Task directions:
Would you retype the records below exactly as they appear?

Data supplied:

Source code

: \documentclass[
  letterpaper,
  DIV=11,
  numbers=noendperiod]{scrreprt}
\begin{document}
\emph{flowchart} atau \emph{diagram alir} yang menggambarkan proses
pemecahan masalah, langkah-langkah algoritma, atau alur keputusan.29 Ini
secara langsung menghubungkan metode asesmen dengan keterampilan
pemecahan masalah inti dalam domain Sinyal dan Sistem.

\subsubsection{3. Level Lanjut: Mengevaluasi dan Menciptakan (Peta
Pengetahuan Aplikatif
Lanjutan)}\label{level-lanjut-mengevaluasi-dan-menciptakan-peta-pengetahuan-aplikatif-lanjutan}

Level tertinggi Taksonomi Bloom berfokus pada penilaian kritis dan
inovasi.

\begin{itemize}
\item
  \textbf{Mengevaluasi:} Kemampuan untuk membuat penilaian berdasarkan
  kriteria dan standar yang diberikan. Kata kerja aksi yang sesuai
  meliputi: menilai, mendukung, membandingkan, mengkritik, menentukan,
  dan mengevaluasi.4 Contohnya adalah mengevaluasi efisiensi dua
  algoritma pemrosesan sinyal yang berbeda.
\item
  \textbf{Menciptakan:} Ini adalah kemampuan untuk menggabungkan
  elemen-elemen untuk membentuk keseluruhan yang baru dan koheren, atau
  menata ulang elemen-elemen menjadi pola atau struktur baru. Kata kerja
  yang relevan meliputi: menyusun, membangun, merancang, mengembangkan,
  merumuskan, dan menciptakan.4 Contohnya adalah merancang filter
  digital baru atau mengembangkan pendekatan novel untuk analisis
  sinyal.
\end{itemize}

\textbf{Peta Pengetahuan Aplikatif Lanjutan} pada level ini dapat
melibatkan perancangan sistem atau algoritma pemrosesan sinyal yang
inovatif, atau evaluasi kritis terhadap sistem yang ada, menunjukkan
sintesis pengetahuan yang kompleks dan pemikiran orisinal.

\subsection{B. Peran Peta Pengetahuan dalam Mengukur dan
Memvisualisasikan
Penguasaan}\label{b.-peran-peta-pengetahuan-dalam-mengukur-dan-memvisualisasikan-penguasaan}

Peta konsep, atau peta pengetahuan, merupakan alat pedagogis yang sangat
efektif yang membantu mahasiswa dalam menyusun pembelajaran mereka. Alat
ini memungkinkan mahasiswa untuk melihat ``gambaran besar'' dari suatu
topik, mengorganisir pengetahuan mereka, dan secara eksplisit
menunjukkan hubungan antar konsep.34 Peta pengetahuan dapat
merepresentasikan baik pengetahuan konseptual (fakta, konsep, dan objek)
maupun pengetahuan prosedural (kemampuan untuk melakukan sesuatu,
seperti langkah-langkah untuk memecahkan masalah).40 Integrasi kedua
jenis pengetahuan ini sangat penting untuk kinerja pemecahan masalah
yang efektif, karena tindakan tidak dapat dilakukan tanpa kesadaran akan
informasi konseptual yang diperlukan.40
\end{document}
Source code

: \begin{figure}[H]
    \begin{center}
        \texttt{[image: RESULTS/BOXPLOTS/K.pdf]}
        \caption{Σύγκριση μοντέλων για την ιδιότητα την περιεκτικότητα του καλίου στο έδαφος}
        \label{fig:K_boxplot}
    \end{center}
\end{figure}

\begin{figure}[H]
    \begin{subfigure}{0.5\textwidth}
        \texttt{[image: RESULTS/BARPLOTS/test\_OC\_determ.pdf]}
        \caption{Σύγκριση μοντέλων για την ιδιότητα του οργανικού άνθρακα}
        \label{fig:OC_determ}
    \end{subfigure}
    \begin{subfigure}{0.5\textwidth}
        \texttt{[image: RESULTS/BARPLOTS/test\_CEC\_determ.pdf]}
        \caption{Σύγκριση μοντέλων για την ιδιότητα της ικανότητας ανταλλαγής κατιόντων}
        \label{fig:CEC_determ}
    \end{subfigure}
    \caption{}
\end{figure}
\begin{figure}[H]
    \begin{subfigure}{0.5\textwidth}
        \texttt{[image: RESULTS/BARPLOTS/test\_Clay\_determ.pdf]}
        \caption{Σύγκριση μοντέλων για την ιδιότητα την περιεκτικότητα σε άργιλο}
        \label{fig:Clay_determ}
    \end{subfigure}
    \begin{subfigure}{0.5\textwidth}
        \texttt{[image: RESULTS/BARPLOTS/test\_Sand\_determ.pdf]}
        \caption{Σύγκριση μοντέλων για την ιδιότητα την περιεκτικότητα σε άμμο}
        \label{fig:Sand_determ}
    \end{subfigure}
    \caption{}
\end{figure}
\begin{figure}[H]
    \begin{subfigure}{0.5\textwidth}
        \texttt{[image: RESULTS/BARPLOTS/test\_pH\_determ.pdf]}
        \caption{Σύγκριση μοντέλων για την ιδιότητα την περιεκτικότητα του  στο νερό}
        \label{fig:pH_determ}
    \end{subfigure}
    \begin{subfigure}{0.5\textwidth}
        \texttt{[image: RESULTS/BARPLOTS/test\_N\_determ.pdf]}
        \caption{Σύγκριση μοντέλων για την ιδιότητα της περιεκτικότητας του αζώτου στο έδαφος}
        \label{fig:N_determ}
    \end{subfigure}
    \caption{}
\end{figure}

Response area:
Source code

: \documentclass[
  letterpaper,
  DIV=11,
  numbers=noendperiod]{scrreprt}
\begin{document}
\emph{flowchart} atau \emph{diagram alir} yang menggambarkan proses
pemecahan masalah, langkah-langkah algoritma, atau alur keputusan.29 Ini
secara langsung menghubungkan metode asesmen dengan keterampilan
pemecahan masalah inti dalam domain Sinyal dan Sistem.

\subsubsection{3. Level Lanjut: Mengevaluasi dan Menciptakan (Peta
Pengetahuan Aplikatif
Lanjutan)}\label{level-lanjut-mengevaluasi-dan-menciptakan-peta-pengetahuan-aplikatif-lanjutan}

Level tertinggi Taksonomi Bloom berfokus pada penilaian kritis dan
inovasi.

\begin{itemize}
\item
  \textbf{Mengevaluasi:} Kemampuan untuk membuat penilaian berdasarkan
  kriteria dan standar yang diberikan. Kata kerja aksi yang sesuai
  meliputi: menilai, mendukung, membandingkan, mengkritik, menentukan,
  dan mengevaluasi.4 Contohnya adalah mengevaluasi efisiensi dua
  algoritma pemrosesan sinyal yang berbeda.
\item
  \textbf{Menciptakan:} Ini adalah kemampuan untuk menggabungkan
  elemen-elemen untuk membentuk keseluruhan yang baru dan koheren, atau
  menata ulang elemen-elemen menjadi pola atau struktur baru. Kata kerja
  yang relevan meliputi: menyusun, membangun, merancang, mengembangkan,
  merumuskan, dan menciptakan.4 Contohnya adalah merancang filter
  digital baru atau mengembangkan pendekatan novel untuk analisis
  sinyal.
\end{itemize}

\textbf{Peta Pengetahuan Aplikatif Lanjutan} pada level ini dapat
melibatkan perancangan sistem atau algoritma pemrosesan sinyal yang
inovatif, atau evaluasi kritis terhadap sistem yang ada, menunjukkan
sintesis pengetahuan yang kompleks dan pemikiran orisinal.

\subsection{B. Peran Peta Pengetahuan dalam Mengukur dan
Memvisualisasikan
Penguasaan}\label{b.-peran-peta-pengetahuan-dalam-mengukur-dan-memvisualisasikan-penguasaan}

Peta konsep, atau peta pengetahuan, merupakan alat pedagogis yang sangat
efektif yang membantu mahasiswa dalam menyusun pembelajaran mereka. Alat
ini memungkinkan mahasiswa untuk melihat ``gambaran besar'' dari suatu
topik, mengorganisir pengetahuan mereka, dan secara eksplisit
menunjukkan hubungan antar konsep.34 Peta pengetahuan dapat
merepresentasikan baik pengetahuan konseptual (fakta, konsep, dan objek)
maupun pengetahuan prosedural (kemampuan untuk melakukan sesuatu,
seperti langkah-langkah untuk memecahkan masalah).40 Integrasi kedua
jenis pengetahuan ini sangat penting untuk kinerja pemecahan masalah
yang efektif, karena tindakan tidak dapat dilakukan tanpa kesadaran akan
informasi konseptual yang diperlukan.40
\end{document}
Source code

: \begin{figure}[H]
    \begin{center}
        \texttt{[image: RESULTS/BOXPLOTS/K.pdf]}
        \caption{Σύγκριση μοντέλων για την ιδιότητα την περιεκτικότητα του καλίου στο έδαφος}
        \label{fig:K_boxplot}
    \end{center}
\end{figure}

\begin{figure}[H]
    \begin{subfigure}{0.5\textwidth}
        \texttt{[image: RESULTS/BARPLOTS/test\_OC\_determ.pdf]}
        \caption{Σύγκριση μοντέλων για την ιδιότητα του οργανικού άνθρακα}
        \label{fig:OC_determ}
    \end{subfigure}
    \begin{subfigure}{0.5\textwidth}
        \texttt{[image: RESULTS/BARPLOTS/test\_CEC\_determ.pdf]}
        \caption{Σύγκριση μοντέλων για την ιδιότητα της ικανότητας ανταλλαγής κατιόντων}
        \label{fig:CEC_determ}
    \end{subfigure}
    \caption{}
\end{figure}
\begin{figure}[H]
    \begin{subfigure}{0.5\textwidth}
        \texttt{[image: RESULTS/BARPLOTS/test\_Clay\_determ.pdf]}
        \caption{Σύγκριση μοντέλων για την ιδιότητα την περιεκτικότητα σε άργιλο}
        \label{fig:Clay_determ}
    \end{subfigure}
    \begin{subfigure}{0.5\textwidth}
        \texttt{[image: RESULTS/BARPLOTS/test\_Sand\_determ.pdf]}
        \caption{Σύγκριση μοντέλων για την ιδιότητα την περιεκτικότητα σε άμμο}
        \label{fig:Sand_determ}
    \end{subfigure}
    \caption{}
\end{figure}
\begin{figure}[H]
    \begin{subfigure}{0.5\textwidth}
        \texttt{[image: RESULTS/BARPLOTS/test\_pH\_determ.pdf]}
        \caption{Σύγκριση μοντέλων για την ιδιότητα την περιεκτικότητα του  στο νερό}
        \label{fig:pH_determ}
    \end{subfigure}
    \begin{subfigure}{0.5\textwidth}
        \texttt{[image: RESULTS/BARPLOTS/test\_N\_determ.pdf]}
        \caption{Σύγκριση μοντέλων για την ιδιότητα της περιεκτικότητας του αζώτου στο έδαφος}
        \label{fig:N_determ}
    \end{subfigure}
    \caption{}
\end{figure}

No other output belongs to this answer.